··· TASK DATA
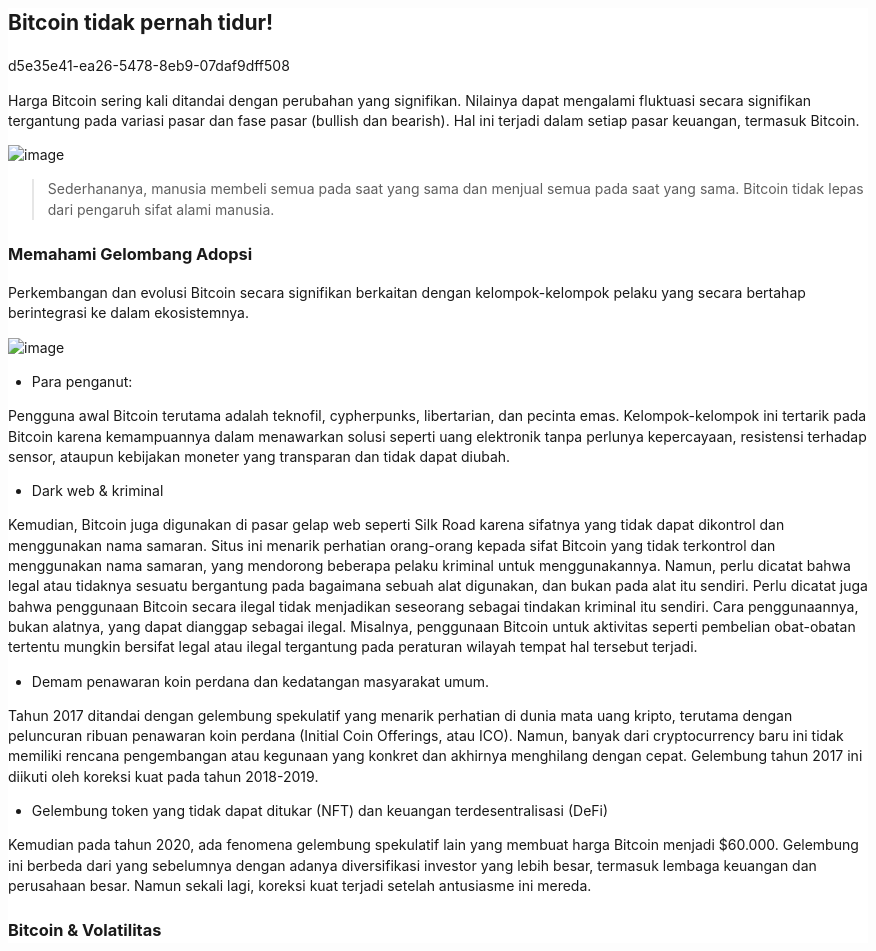 ## Bitcoin tidak pernah tidur!
<chapterId>d5e35e41-ea26-5478-8eb9-07daf9dff508</chapterId>

Harga Bitcoin sering kali ditandai dengan perubahan yang signifikan. Nilainya dapat mengalami fluktuasi secara signifikan tergantung pada variasi pasar dan fase pasar (bullish dan bearish). Hal ini terjadi dalam setiap pasar keuangan, termasuk Bitcoin.

![image](assets/en/chapter14/2.webp)

> Sederhananya, manusia membeli semua pada saat yang sama dan menjual semua pada saat yang sama. Bitcoin tidak lepas dari pengaruh sifat alami manusia.

### Memahami Gelombang Adopsi

Perkembangan dan evolusi Bitcoin secara signifikan berkaitan dengan kelompok-kelompok pelaku yang secara bertahap berintegrasi ke dalam ekosistemnya.

![image](assets/en/chapter14/1.webp)

- Para penganut:

Pengguna awal Bitcoin terutama adalah teknofil, cypherpunks, libertarian, dan pecinta emas. Kelompok-kelompok ini tertarik pada Bitcoin karena kemampuannya dalam menawarkan solusi seperti uang elektronik tanpa perlunya kepercayaan, resistensi terhadap sensor, ataupun kebijakan moneter yang transparan dan tidak dapat diubah.

- Dark web & kriminal

Kemudian, Bitcoin juga digunakan di pasar gelap web seperti Silk Road karena sifatnya yang tidak dapat dikontrol dan menggunakan nama samaran. Situs ini menarik perhatian orang-orang kepada sifat Bitcoin yang tidak terkontrol dan menggunakan nama samaran, yang mendorong beberapa pelaku kriminal untuk menggunakannya. Namun, perlu dicatat bahwa legal atau tidaknya sesuatu bergantung pada bagaimana sebuah alat digunakan, dan bukan pada alat itu sendiri. Perlu dicatat juga bahwa penggunaan Bitcoin secara ilegal tidak menjadikan seseorang sebagai tindakan kriminal itu sendiri. Cara penggunaannya, bukan alatnya, yang dapat dianggap sebagai ilegal. Misalnya, penggunaan Bitcoin untuk aktivitas seperti pembelian obat-obatan tertentu mungkin bersifat legal atau ilegal tergantung pada peraturan wilayah tempat hal tersebut terjadi.

- Demam penawaran koin perdana dan kedatangan masyarakat umum.

Tahun 2017 ditandai dengan gelembung spekulatif yang menarik perhatian di dunia mata uang kripto, terutama dengan peluncuran ribuan penawaran koin perdana (Initial Coin Offerings, atau ICO). Namun, banyak dari cryptocurrency baru ini tidak memiliki rencana pengembangan atau kegunaan yang konkret dan akhirnya menghilang dengan cepat. Gelembung tahun 2017 ini diikuti oleh koreksi kuat pada tahun 2018-2019.

- Gelembung token yang tidak dapat ditukar (NFT) dan keuangan terdesentralisasi (DeFi)

Kemudian pada tahun 2020, ada fenomena gelembung spekulatif lain yang membuat harga Bitcoin menjadi $60.000. Gelembung ini berbeda dari yang sebelumnya dengan adanya diversifikasi investor yang lebih besar, termasuk lembaga keuangan dan perusahaan besar. Namun sekali lagi, koreksi kuat terjadi setelah antusiasme ini mereda.

### Bitcoin & Volatilitas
······
▶ _EXERCISE REQUIREMENTS_: Gather from the records above every line containing the string "webp".

▶ _RESPONSE TO THIS EXERCISE_:
![image](assets/en/chapter14/2.webp)
![image](assets/en/chapter14/1.webp)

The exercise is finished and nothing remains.